What you should do: Lines below starting with the line with "This directory contains" and going on through the line with "- ✅ Unavailable items" must be output exactly; the rest of the records must be left out.

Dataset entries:

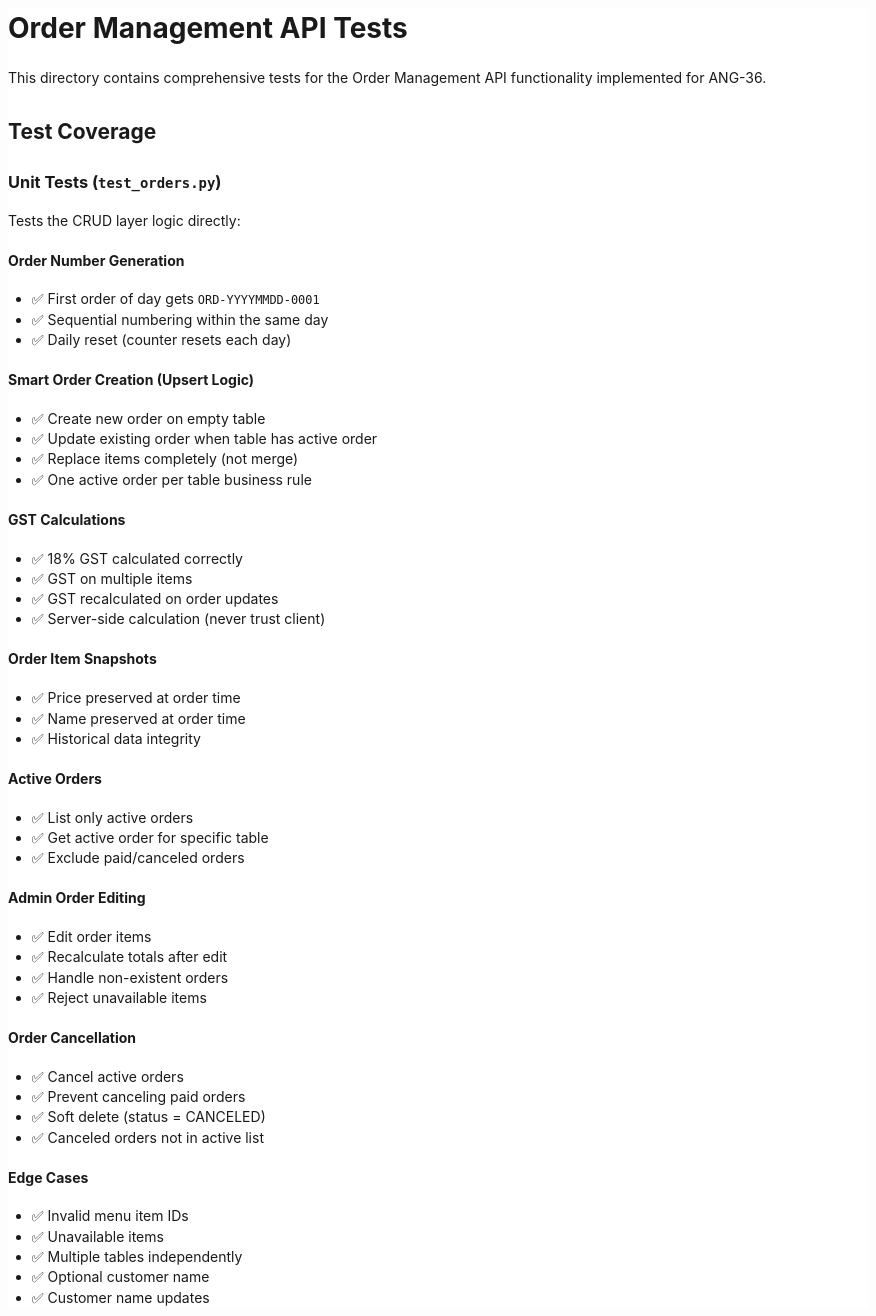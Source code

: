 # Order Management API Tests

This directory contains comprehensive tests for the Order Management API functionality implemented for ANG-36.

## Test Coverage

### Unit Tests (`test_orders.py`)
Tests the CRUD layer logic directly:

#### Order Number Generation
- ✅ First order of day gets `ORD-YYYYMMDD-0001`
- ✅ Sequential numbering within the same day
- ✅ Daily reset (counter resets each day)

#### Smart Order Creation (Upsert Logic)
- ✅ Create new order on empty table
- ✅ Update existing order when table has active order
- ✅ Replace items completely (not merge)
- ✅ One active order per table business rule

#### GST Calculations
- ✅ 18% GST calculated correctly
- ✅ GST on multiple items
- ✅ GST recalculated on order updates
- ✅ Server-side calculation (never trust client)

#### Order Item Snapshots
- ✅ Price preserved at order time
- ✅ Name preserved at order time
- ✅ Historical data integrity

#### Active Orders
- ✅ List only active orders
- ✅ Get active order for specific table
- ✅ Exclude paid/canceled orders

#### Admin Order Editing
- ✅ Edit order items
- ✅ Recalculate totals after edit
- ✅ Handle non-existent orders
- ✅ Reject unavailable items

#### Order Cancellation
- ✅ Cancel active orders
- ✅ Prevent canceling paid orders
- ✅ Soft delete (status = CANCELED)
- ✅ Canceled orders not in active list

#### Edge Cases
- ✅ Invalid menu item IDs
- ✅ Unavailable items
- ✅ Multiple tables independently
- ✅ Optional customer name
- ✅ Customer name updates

Solved exercise:
This directory contains comprehensive tests for the Order Management API functionality implemented for ANG-36.

## Test Coverage

### Unit Tests (`test_orders.py`)
Tests the CRUD layer logic directly:

#### Order Number Generation
- ✅ First order of day gets `ORD-YYYYMMDD-0001`
- ✅ Sequential numbering within the same day
- ✅ Daily reset (counter resets each day)

#### Smart Order Creation (Upsert Logic)
- ✅ Create new order on empty table
- ✅ Update existing order when table has active order
- ✅ Replace items completely (not merge)
- ✅ One active order per table business rule

#### GST Calculations
- ✅ 18% GST calculated correctly
- ✅ GST on multiple items
- ✅ GST recalculated on order updates
- ✅ Server-side calculation (never trust client)

#### Order Item Snapshots
- ✅ Price preserved at order time
- ✅ Name preserved at order time
- ✅ Historical data integrity

#### Active Orders
- ✅ List only active orders
- ✅ Get active order for specific table
- ✅ Exclude paid/canceled orders

#### Admin Order Editing
- ✅ Edit order items
- ✅ Recalculate totals after edit
- ✅ Handle non-existent orders
- ✅ Reject unavailable items

#### Order Cancellation
- ✅ Cancel active orders
- ✅ Prevent canceling paid orders
- ✅ Soft delete (status = CANCELED)
- ✅ Canceled orders not in active list

#### Edge Cases
- ✅ Invalid menu item IDs
- ✅ Unavailable items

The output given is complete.